[Document images with source code]
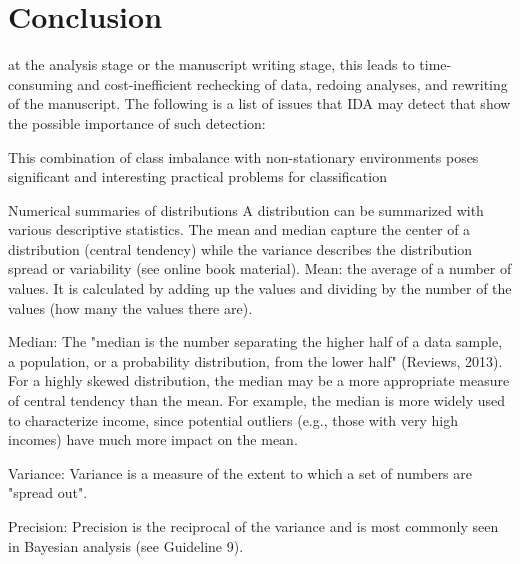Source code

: \chapter{Conclusion}\label{Sec:Conclusion}


at the analysis stage or the manuscript writing stage, this leads to time-consuming and cost-inefficient rechecking of data, redoing analyses, and rewriting of the manuscript. The following is a list of issues that IDA may detect that show the possible importance of such detection:

This combination of class imbalance with non-stationary environments poses signiﬁcant and interesting practical problems for classiﬁcation


Numerical summaries of distributions
A distribution can be summarized with various descriptive statistics. The mean and median capture the center of a distribution (central tendency) while the variance describes the distribution spread or variability (see online book material).  
Mean: the average of a number of values. It is calculated by adding up the values and dividing by the number of the values (how many the values there are). 

Median: The "median is the number separating the higher half of a data sample, a population, or a probability distribution, from the lower half" (Reviews, 2013). For a highly skewed distribution, the median may be a more appropriate measure of central tendency than the mean. For example, the median is more widely used to characterize income, since potential outliers (e.g., those with very high incomes) have much more impact on the mean.
 
Variance: Variance is a measure of the extent to which a set of numbers are "spread out".

Precision: Precision is the reciprocal of the variance and is most commonly seen in Bayesian analysis (see Guideline 9).
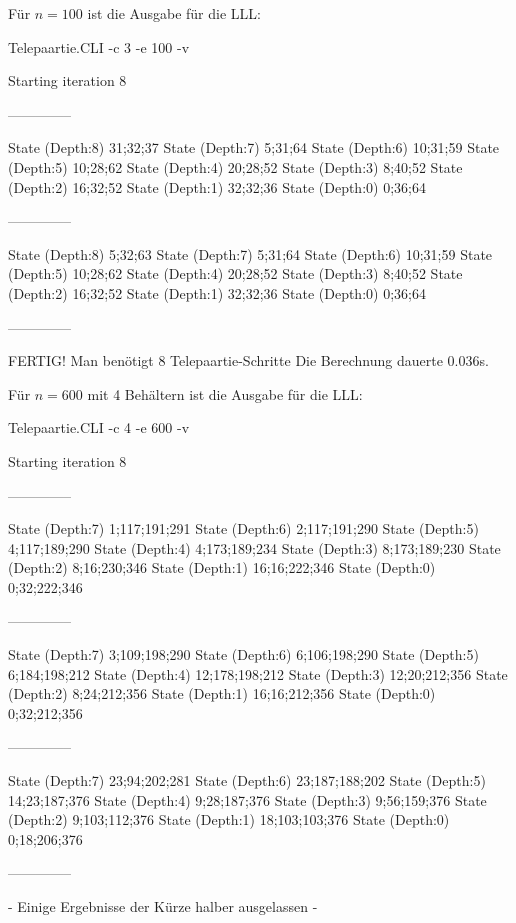 \documentclass[a4paper,10pt,ngerman]{scrartcl}
\begin{document}
Für \(n = 100\) ist die Ausgabe für die LLL:
\begin{lstcs}
Telepaartie.CLI -c 3 -e 100 -v

Starting iteration 8

--------------

State (Depth:8) {31;32;37}
State (Depth:7) {5;31;64}
State (Depth:6) {10;31;59}
State (Depth:5) {10;28;62}
State (Depth:4) {20;28;52}
State (Depth:3) {8;40;52}
State (Depth:2) {16;32;52}
State (Depth:1) {32;32;36}
State (Depth:0) {0;36;64}

--------------

State (Depth:8) {5;32;63}
State (Depth:7) {5;31;64}
State (Depth:6) {10;31;59}
State (Depth:5) {10;28;62}
State (Depth:4) {20;28;52}
State (Depth:3) {8;40;52}
State (Depth:2) {16;32;52}
State (Depth:1) {32;32;36}
State (Depth:0) {0;36;64}

--------------


FERTIG!
Man benötigt 8 Telepaartie-Schritte
Die Berechnung dauerte 0.036s.
\end{lstcs}

Für \(n = 600\) mit 4 Behältern ist die Ausgabe für die LLL:
\begin{lstcs}
Telepaartie.CLI -c 4 -e 600 -v

Starting iteration 8

--------------

State (Depth:7) {1;117;191;291}
State (Depth:6) {2;117;191;290}
State (Depth:5) {4;117;189;290}
State (Depth:4) {4;173;189;234}
State (Depth:3) {8;173;189;230}
State (Depth:2) {8;16;230;346}
State (Depth:1) {16;16;222;346}
State (Depth:0) {0;32;222;346}

--------------

State (Depth:7) {3;109;198;290}
State (Depth:6) {6;106;198;290}
State (Depth:5) {6;184;198;212}
State (Depth:4) {12;178;198;212}
State (Depth:3) {12;20;212;356}
State (Depth:2) {8;24;212;356}
State (Depth:1) {16;16;212;356}
State (Depth:0) {0;32;212;356}

--------------

State (Depth:7) {23;94;202;281}
State (Depth:6) {23;187;188;202}
State (Depth:5) {14;23;187;376}
State (Depth:4) {9;28;187;376}
State (Depth:3) {9;56;159;376}
State (Depth:2) {9;103;112;376}
State (Depth:1) {18;103;103;376}
State (Depth:0) {0;18;206;376}

--------------
\end{lstcs}

- Einige Ergebnisse der Kürze halber ausgelassen -
\end{document}
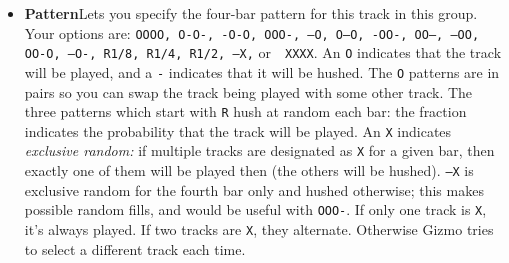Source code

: \documentclass{article}
\newcommand\bump{\vspace{11in}}
\begin{document}
\begin{itemize}
\item {\bf Pattern}\quad Lets you specify the four-bar pattern for this track in this group.  Your options are: \texttt{OOOO, O-O-, -O-O, OOO-, ---O, O--O, -OO-, OO--, --OO, OO-O, --O-, R1/8, R1/4, R1/2, ---X,} or\ \ {\tt XXXX}.  An {\tt O} indicates that the track will be played, and a {\tt -} indicates that it will be hushed.  The {\tt O} patterns are in pairs so you can swap the track being played with some other track.  The three patterns which start with {\tt R} hush at random each bar: the fraction indicates the probability that the track will be played.  An {\tt X} indicates {\it exclusive random:} if multiple tracks are designated as {\tt X} for a given bar, then exactly one of them will be played then (the others will be hushed).   {\tt ---X} is exclusive random for the fourth bar only and hushed otherwise; this makes possible random fills, and would be useful with {\tt OOO-}.   If only one track is {\tt X}, it's always played.  If two tracks are {\tt X}, they alternate.  Otherwise Gizmo tries to select a different track each time.

\bump 


\end{itemize}
\end{document}
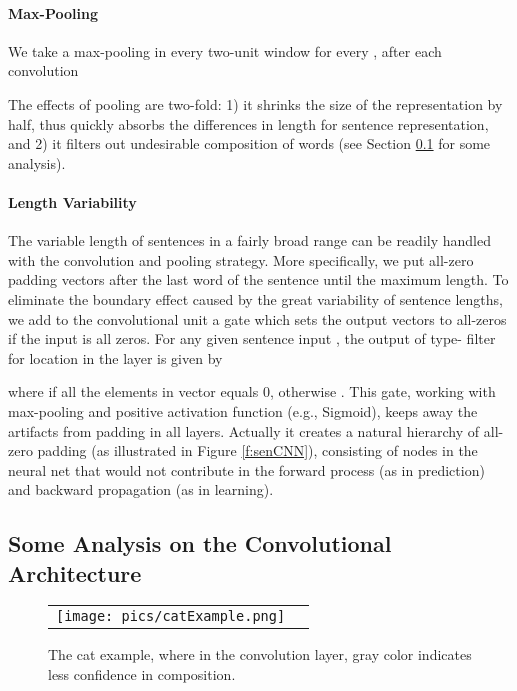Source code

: \documentclass{article} \usepackage{nips14submit_e,times}
\newcommand{\0}{\ensuremath{\mathbf{0}}}
\newcommand{\1}{\ensuremath{\mathbf{1}}}
\begin{document}
\paragraph{Max-Pooling}\vspace{-10pt}
We take a max-pooling in every two-unit window for every , after each convolution

The effects of pooling are two-fold: 1) it shrinks the size of the representation by half, thus quickly absorbs the differences in length for sentence representation, and 2) it filters out undesirable composition of words (see Section \ref{s:someAnalysis} for some analysis).

\paragraph{Length Variability} The variable length of sentences in a fairly broad range can be readily handled with the convolution and pooling strategy. More specifically, we put all-zero padding vectors after the last word of the sentence until the maximum length. To eliminate the boundary effect caused by the great variability of sentence lengths, we add to the convolutional unit a gate which sets the output vectors to all-zeros if the input is all zeros. For any given sentence input , the output of type- filter for location  in the   layer is given by

where  if all the elements in vector  equals 0, otherwise . This gate, working with max-pooling and positive activation function (e.g., Sigmoid), keeps away the artifacts from padding in all layers. Actually it creates a natural hierarchy of all-zero padding (as illustrated in Figure \ref{f:senCNN}), consisting of nodes in the neural net that would not contribute in the forward process (as in prediction) and backward propagation (as in learning).


\subsection{Some Analysis on the Convolutional Architecture} \label{s:someAnalysis} \vspace{-10pt}
\begin{wrapfigure}{r}{0.6\textwidth}
\begin{center}
\vspace{-5pt}
    \begin{tabular}[c]{cc}
     \texttt{[image: pics/catExample.png]}
     \end{tabular}
\vspace{-10pt}
    \caption{The cat example, where in the convolution layer, gray color indicates less confidence in composition.} \vspace{-5pt}
    \label{f:cat}
  \end{center}
\end{wrapfigure}
\end{document}
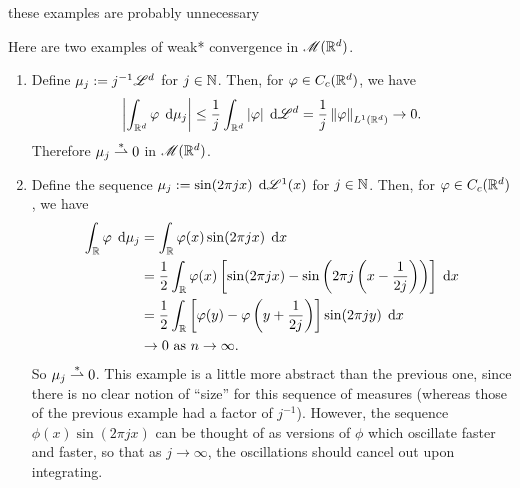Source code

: {\color{red} these examples are probably unnecessary}
\begin{example}
    Here are two examples of weak* convergence in $\mathscr{M}(\mathbb{R}^d)$.
    \begin{enumerate}[label=(\arabic*)]
        \item Define $\mu_j := j^{-1} \mathscr{L}^d$ for $j \in \mathbb{N}$. Then, for $\varphi \in C_c(\mathbb{R}^d)$, we have
            \begin{equation}
                \left\vert {\int_{\mathbb{R}^d} \varphi\; \ensuremath{\operatorname{d}\!{\mu}}_j} \right\vert \leq \frac{1}{j} \int_{\mathbb{R}^d} \left\vert {\varphi} \right\vert \; \operatorname{d}\!{\mathscr{L}}^d = \frac{1}{j} \left\Vert {\varphi} \right\Vert_{L^1(\mathbb{R}^d)} \rightarrow 0.
            \end{equation}
            Therefore $\mu_j \overset{\ast}{\rightharpoonup} 0$ in $\mathscr{M}(\mathbb{R}^d)$.
        
        \item Define the sequence $\mu_j := \sin(2 \pi j x) \; \operatorname{d}\!{\mathscr{L}}^1(x)$ for $j \in \mathbb{N}$. Then, for $\varphi \in C_c(\mathbb{R}^d)$, we have
            \begin{equation} \begin{aligned}
                \int_{\mathbb{R}} \varphi \; \operatorname{d}\!{\mu}_j &= \int_{\mathbb{R}} \varphi(x) \sin(2\pi j x) \; \operatorname{d}\!{x}                                                                     \\
                                               &= \frac{1}{2} \int_{\mathbb{R}} \varphi(x) \left[\sin(2\pi j x) - \sin\left(2\pi j \left(x - \frac{1}{2j}\right)\right)      \right] \; \operatorname{d}\!{x} \\
                                               &= \frac{1}{2} \int_{\mathbb{R}} \left[ \varphi(y) - \varphi\left(y + \frac{1}{2j}\right)\right] \sin(2 \pi j y) \; \operatorname{d}\!{x}      \\
                                               &\rightarrow 0 \text{ as } n \rightarrow \infty.
            \end{aligned} \end{equation}
            So $\mu_j \overset{\ast}{\rightharpoonup} 0$. This example is a little more abstract than the previous one, since there is no clear notion of ``size'' for this sequence of measures (whereas those of the previous example had a factor of $j^{-1}$). However, the sequence $\phi(x) \sin(2\pi jx)$ can be thought of as versions of $\phi$ which oscillate faster and faster, so that as $j \rightarrow \infty$, the oscillations should cancel out upon integrating.
    \end{enumerate}
\end{example}

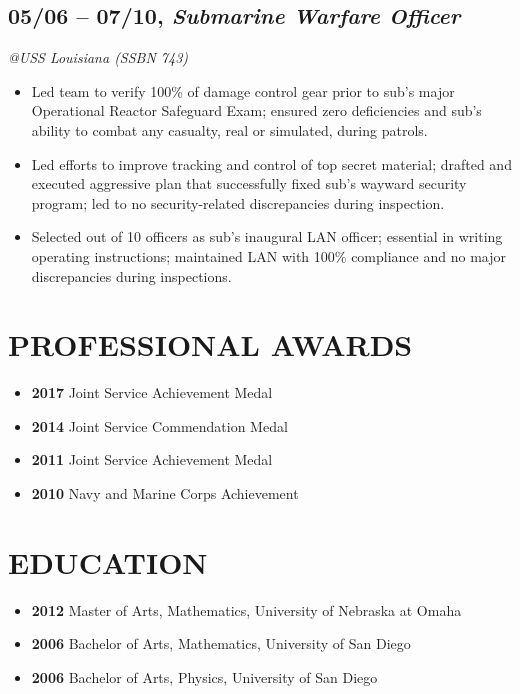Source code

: \documentclass[10pt]{article}
\begin{document}
\subsection{05/06 -- 07/10, \textbf{\emph{Submarine Warfare
Officer}}}\label{submarine-warfare-officer}

\emph{@USS Louisiana (SSBN 743)}

\begin{itemize}
\itemsep1pt\parskip0pt
\item
  Led team to verify 100\% of damage control gear prior to sub's major
  Operational Reactor Safeguard Exam; ensured zero deficiencies and
  sub's ability to combat any casualty, real or simulated, during
  patrols.
\item
  Led efforts to improve tracking and control of top secret material;
  drafted and executed aggressive plan that successfully fixed sub's
  wayward security program; led to no security-related discrepancies
  during inspection.
\item
  Selected out of 10 officers as sub's inaugural LAN officer; essential
  in writing operating instructions; maintained LAN with 100\%
  compliance and no major discrepancies during inspections.
\end{itemize}

\section{PROFESSIONAL AWARDS}\label{professional-awards}

\begin{itemize}
\itemsep1pt\parskip0pt
\item
  \textbf{2017} Joint Service Achievement Medal
\item
  \textbf{2014} Joint Service Commendation Medal
\item
  \textbf{2011} Joint Service Achievement Medal
\item
  \textbf{2010} Navy and Marine Corps Achievement
\end{itemize}

\section{EDUCATION}\label{education}

\begin{itemize}
\itemsep1pt\parskip0pt
\item
  \textbf{2012} Master of Arts, Mathematics, University of Nebraska at
  Omaha
\item
  \textbf{2006} Bachelor of Arts, Mathematics, University of San Diego
\item
  \textbf{2006} Bachelor of Arts, Physics, University of San Diego
\end{itemize}
\end{document}
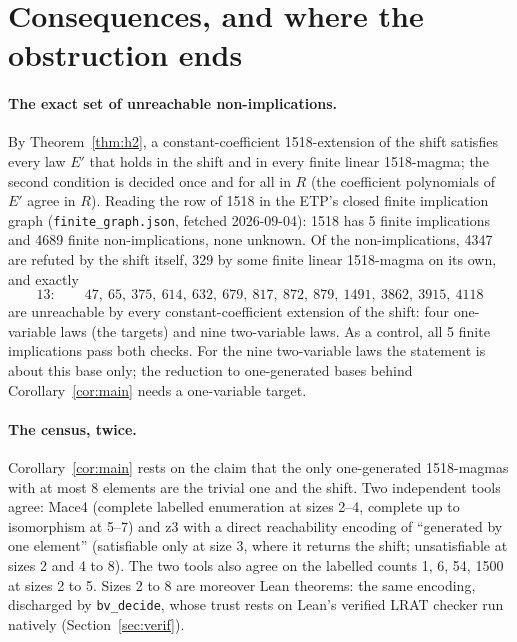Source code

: \documentclass[11pt]{article}
\theoremstyle{remark}\newtheorem*{remark}{Remark}
\begin{document}
\section{Consequences, and where the obstruction ends}\label{sec:cons}

\paragraph{The exact set of unreachable non-implications.} By Theorem~\ref{thm:h2}, a constant-coefficient 1518-extension of the shift satisfies every law $E'$ that holds in the shift and in every finite linear 1518-magma; the second condition is decided once and for all in $R$ (the coefficient polynomials of $E'$ agree in $R$). Reading the row of 1518 in the ETP's closed finite implication graph (\texttt{finite\_graph.json}, fetched 2026-09-04): 1518 has 5 finite implications and 4689 finite non-implications, none unknown. Of the non-implications, 4347 are refuted by the shift itself, 329 by some finite linear 1518-magma on its own, and exactly
\[
13:\qquad 47,\ 65,\ 375,\ 614,\ 632,\ 679,\ 817,\ 872,\ 879,\ 1491,\ 3862,\ 3915,\ 4118
\]
are unreachable by every constant-coefficient extension of the shift: four one-variable laws (the targets) and nine two-variable laws. As a control, all 5 finite implications pass both checks. For the nine two-variable laws the statement is about this base only; the reduction to one-generated bases behind Corollary~\ref{cor:main} needs a one-variable target.

\paragraph{The census, twice.} Corollary~\ref{cor:main} rests on the claim that the only one-generated 1518-magmas with at most 8 elements are the trivial one and the shift. Two independent tools agree: Mace4 (complete labelled enumeration at sizes 2--4, complete up to isomorphism at 5--7) and z3 with a direct reachability encoding of ``generated by one element'' (satisfiable only at size 3, where it returns the shift; unsatisfiable at sizes 2 and 4 to 8). The two tools also agree on the labelled counts 1, 6, 54, 1500 at sizes 2 to 5. Sizes 2 to 8 are moreover Lean theorems: the same encoding, discharged by \texttt{bv\_decide}, whose trust rests on Lean's verified LRAT checker run natively (Section~\ref{sec:verif}).
\end{document}
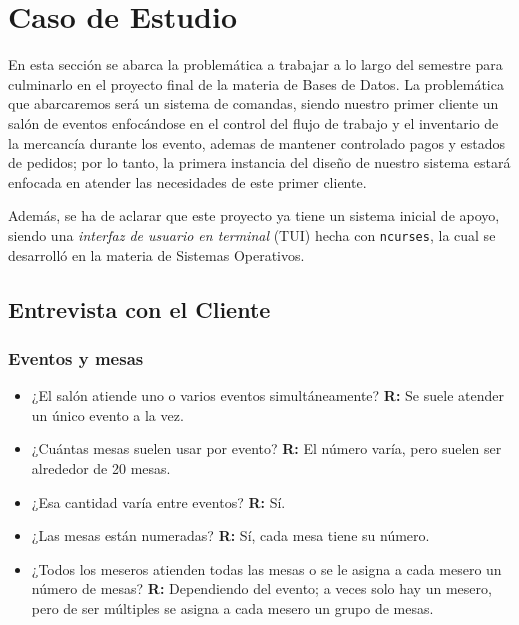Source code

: \newpage

\section{Caso de Estudio}

En esta sección se abarca la problemática a trabajar a lo largo del semestre para culminarlo en el proyecto final de la materia de Bases de Datos. La problemática que abarcaremos será un sistema de comandas, siendo nuestro primer cliente un salón de eventos enfocándose en el control del flujo de trabajo y el inventario de  la mercancía durante los evento, ademas de mantener controlado pagos y estados de pedidos; por lo tanto, la primera instancia del diseño de nuestro sistema estará enfocada en atender las necesidades de este primer cliente.

Además, se ha de aclarar que este proyecto ya tiene un sistema inicial de apoyo, siendo una \emph{interfaz de usuario en terminal} (TUI) hecha con \texttt{ncurses}, la cual se desarrolló en la materia de Sistemas Operativos.

\subsection{Entrevista con el Cliente}

\subsubsection{Eventos y mesas}

\begin{itemize}
    \item ¿El salón atiende uno o varios eventos simultáneamente?
    \subitem \textbf{R:} Se suele atender un único evento a la vez.

    \item ¿Cuántas mesas suelen usar por evento?
    \subitem \textbf{R:} El número varía, pero suelen ser alrededor de 20 mesas.

    \item ¿Esa cantidad varía entre eventos?
    \subitem \textbf{R:} Sí.

    \item ¿Las mesas están numeradas?
    \subitem \textbf{R:} Sí, cada mesa tiene su número.

    \item ¿Todos los meseros atienden todas las mesas o se le asigna a cada mesero un número de mesas?
    \subitem \textbf{R:} Dependiendo del evento; a veces solo hay un mesero, pero de ser múltiples se asigna a cada mesero un grupo de mesas.
\end{itemize}

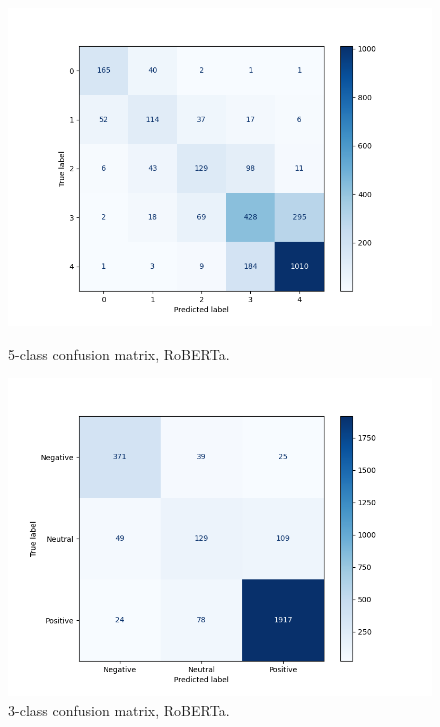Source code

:            \begin{figure}[H]
              \centering
              \begin{minipage}{0.48\textwidth}
                \centering
                \includegraphics[width=\textwidth]{images/confusion_matrix_transformer.png}
                \caption{5-class confusion matrix, RoBERTa.}
              \end{minipage}\hfill
              \begin{minipage}{0.48\textwidth}
                \centering
                \includegraphics[width=\textwidth]{images/confusion_matrix_transformer_sentiment.png}
                \caption{3-class confusion matrix, RoBERTa.}
              \end{minipage}  
            \end{figure}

● Problem to solve
Here the job is to retype exactly the lines that start at the one containing "usar por evento?" and run through the end of the records above, leaving out pictures.

● Exercise result
    \item ¿Cuántas mesas suelen usar por evento?
    \subitem \textbf{R:} El número varía, pero suelen ser alrededor de 20 mesas.

    \item ¿Esa cantidad varía entre eventos?
    \subitem \textbf{R:} Sí.

    \item ¿Las mesas están numeradas?
    \subitem \textbf{R:} Sí, cada mesa tiene su número.

    \item ¿Todos los meseros atienden todas las mesas o se le asigna a cada mesero un número de mesas?
    \subitem \textbf{R:} Dependiendo del evento; a veces solo hay un mesero, pero de ser múltiples se asigna a cada mesero un grupo de mesas.
\end{itemize}

Source code

:            \begin{figure}[H]
              \centering
              \begin{minipage}{0.48\textwidth}
                \centering
                \includegraphics[width=\textwidth]{images/confusion_matrix_transformer.png}
                \caption{5-class confusion matrix, RoBERTa.}
              \end{minipage}\hfill
              \begin{minipage}{0.48\textwidth}
                \centering
                \includegraphics[width=\textwidth]{images/confusion_matrix_transformer_sentiment.png}
                \caption{3-class confusion matrix, RoBERTa.}
              \end{minipage}  
            \end{figure}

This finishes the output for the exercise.